Train image classification model
Mix.install(
[
{:axon, "~> 0.6"},
{:nx, "~> 0.6"},
{:exla, "~> 0.6"},
{:req, "~> 0.3"},
{:kino, "~> 0.12"},
{:kino_vega_lite, "~> 0.1"}
],
config: [
nx: [default_backend: EXLA.Backend]
],
system_env: [
{"XLA_TARGET", "cuda120"},
{"EXLA_TARGET", "cuda"}
]
)
Download data
base_url = "https://storage.googleapis.com/cvdf-datasets/mnist/"
%{body: train_images} = Req.get!(base_url <> "train-images-idx3-ubyte.gz")
%{body: train_labels} = Req.get!(base_url <> "train-labels-idx1-ubyte.gz")

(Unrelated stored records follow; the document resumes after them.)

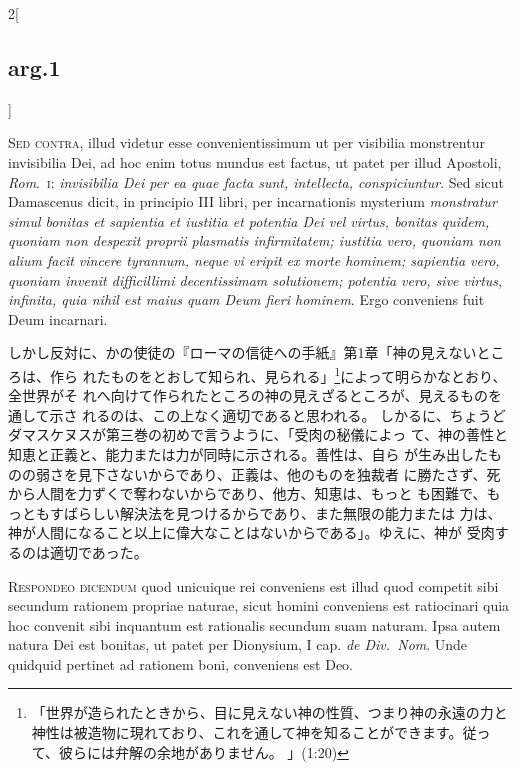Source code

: \documentclass[paper=a4paper,fontsize=10pt,jafontsize=9pt,titlepage]{jlreq}
\begin{document}
\begin{paracol}{2}[\subsection{arg.1}]
\switchcolumn*[\subsection{s.c.}]

{\scshape Sed contra}, illud videtur esse convenientissimum ut per visibilia
monstrentur invisibilia Dei, ad hoc enim totus mundus est factus, ut
patet per illud Apostoli, {\itshape Rom}.~{\scshape i}: {\itshape invisibilia Dei per ea quae facta
sunt, intellecta, conspiciuntur}. Sed sicut Damascenus dicit, in
principio III libri, per incarnationis mysterium {\itshape monstratur simul
bonitas et sapientia et iustitia et potentia Dei vel virtus, bonitas
quidem, quoniam non despexit
 proprii plasmatis
 infirmitatem; iustitia
vero, quoniam non alium facit vincere tyrannum, neque vi
 eripit ex morte
hominem; sapientia vero, quoniam invenit difficillimi decentissimam
solutionem; potentia vero, sive virtus, infinita, quia nihil est maius
quam Deum fieri hominem}. Ergo conveniens fuit Deum incarnari.

\switchcolumn

しかし反対に、かの使徒の『ローマの信徒への手紙』第1章「神の見えないところは、作ら
 れたものをとおして知られ、見られる」\footnote{「世界が造られたときから、目に見えない神の性質、つまり神の永遠の力と神性は被造物に現れており、これを通して神を知ることができます。従って、彼らには弁解の余地がありません。 」(1:20)}によって明らかなとおり、全世界がそ
 れへ向けて作られたところの神の見えざるところが、見えるものを通して示さ
 れるのは、この上なく適切であると思われる。
しかるに、ちょうどダマスケヌスが第三巻の初めで言うように、「受肉の秘儀によっ
 て、神の善性と知恵と正義と、能力または力が同時に示される。善性は、自ら
 が生み出したものの弱さを見下さないからであり、正義は、他のものを独裁者
に勝たさず、死から人間を力ずくで奪わないからであり、他方、知恵は、もっと
 も困難で、もっともすばらしい解決法を見つけるからであり、また無限の能力または
 力は、神が人間になること以上に偉大なことはないからである」。ゆえに、神が
 受肉するのは適切であった。


{\scshape Respondeo dicendum} quod unicuique rei conveniens est illud quod competit
sibi secundum rationem propriae naturae, sicut homini conveniens est
ratiocinari quia hoc convenit sibi inquantum est rationalis secundum
suam naturam. Ipsa autem natura Dei est bonitas, ut patet per Dionysium,
I cap. {\itshape de Div.~Nom}. Unde quidquid pertinet ad rationem boni, conveniens
est Deo.


\end{paracol}
\end{document}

<<_::32, n_images::32, n_rows::32, n_cols::32, images::binary>> = train_images
{n_images, n_rows, n_cols}
<<_::32, n_labels::32, labels::binary>> = train_labels
n_labels
Transform data
images_tensor =
images
|> Nx.from_binary(:u8)
|> Nx.reshape(
{n_images, 1, n_rows, n_cols},
names: [:images, :channels, :height, :width]
)
images_display =
images_tensor
# 画像 1 枚毎に分割
|> Nx.to_batched(1)
# 先頭100枚
|> Enum.slice(0..99)
# 画像毎に形式を変換して表示
|> Enum.map(fn tensor ->
tensor
# 画像枚数の次元を削減する
|> Nx.squeeze(axes: [:images])
# 色、高さ、幅を高さ、幅、色の順に変える
|> Nx.transpose(axes: [:height, :width, :channels])
|> Kino.Image.new()
end)
# 10列に並べて表示
Kino.Layout.grid(images_display, columns: 10)
labels_tensor = Nx.from_binary(labels, :u8)
labels_display =
labels_tensor
|> Nx.to_batched(1)
|> Enum.slice(0..99)
|> Enum.map(fn tensor ->
tensor
|> Nx.squeeze()
|> Nx.to_number()
|> Integer.to_string()
|> Kino.Markdown.new()
end)
Kino.Layout.grid(labels_display, columns: 10)
images_display
|> Enum.zip(labels_display)
|> Enum.map(fn {image, label} ->
Kino.Layout.grid([image, label], columns: 2)
end)
|> Kino.Layout.grid(columns: 10)
batch_size = 32
images_input =
images_tensor
|> Nx.divide(255)
|> Nx.to_batched(batch_size)
labels_input =
labels_tensor
|> Nx.new_axis(-1)
|> Nx.equal(Nx.tensor(Enum.to_list(0..9)))
labels_input = Nx.to_batched(labels_input, batch_size)
Define model
model =
Axon.input("input", shape: {nil, 1, n_rows, n_cols})
|> Axon.flatten()
|> Axon.dense(128, activation: :relu)
|> Axon.dense(10, activation: :softmax)
Training
loss_plot =
VegaLite.new(width: 300)
|> VegaLite.mark(:line)
|> VegaLite.encode_field(:x, "step", type: :quantitative)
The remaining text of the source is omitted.